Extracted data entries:

___

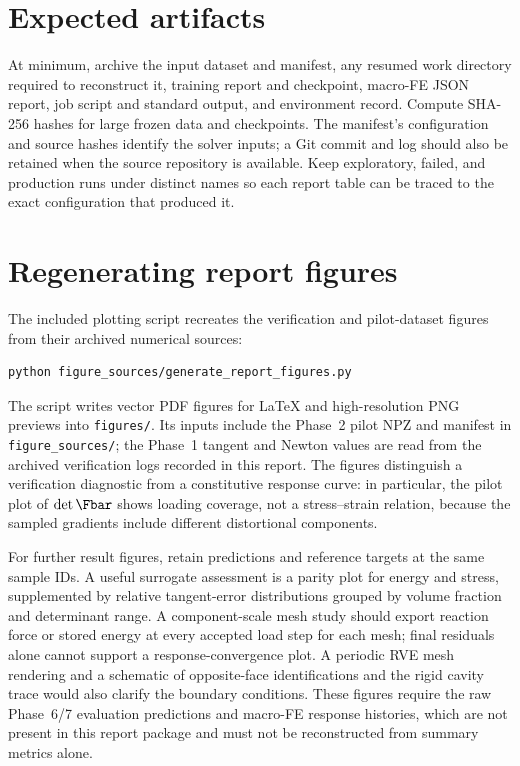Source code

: \section{Expected artifacts}

At minimum, archive the input dataset and manifest, any resumed work
directory required to reconstruct it, training report and checkpoint,
macro-FE JSON report, job script and standard output, and environment
record. Compute SHA-256 hashes for large frozen data and checkpoints. The
manifest's configuration and source hashes identify the solver inputs; a
Git commit and log should also be retained when the source repository is
available. Keep exploratory, failed, and production runs under distinct
names so each report table can be traced to the exact configuration that
produced it.

\section{Regenerating report figures}

The included plotting script recreates the verification and pilot-dataset
figures from their archived numerical sources:
\begin{lstlisting}[language=bash]
python figure_sources/generate_report_figures.py
\end{lstlisting}
The script writes vector PDF figures for LaTeX and high-resolution PNG
previews into \texttt{figures/}. Its inputs include the Phase~2 pilot NPZ and
manifest in \texttt{figure\_sources/}; the Phase~1 tangent and Newton values
are read from the archived verification logs recorded in this report. The
figures distinguish a verification diagnostic from a constitutive response
curve: in particular, the pilot plot of \(\det\Fbar\) shows loading coverage,
not a stress--strain relation, because the sampled gradients include
different distortional components.

For further result figures, retain predictions and reference targets at the
same sample IDs. A useful surrogate assessment is a parity plot for energy
and stress, supplemented by relative tangent-error distributions grouped by
volume fraction and determinant range. A component-scale mesh study should
export reaction force or stored energy at every accepted load step for each
mesh; final residuals alone cannot support a response-convergence plot. A
periodic RVE mesh rendering and a schematic of opposite-face identifications
and the rigid cavity trace would also clarify the boundary conditions. These
figures require the raw Phase~6/7 evaluation predictions and macro-FE
response histories, which are not present in this report package and must
not be reconstructed from summary metrics alone.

___

* Your objective: The expected answer is every line above in which the word "energy" appears.

* Completed exercise:
same sample IDs. A useful surrogate assessment is a parity plot for energy
export reaction force or stored energy at every accepted load step for each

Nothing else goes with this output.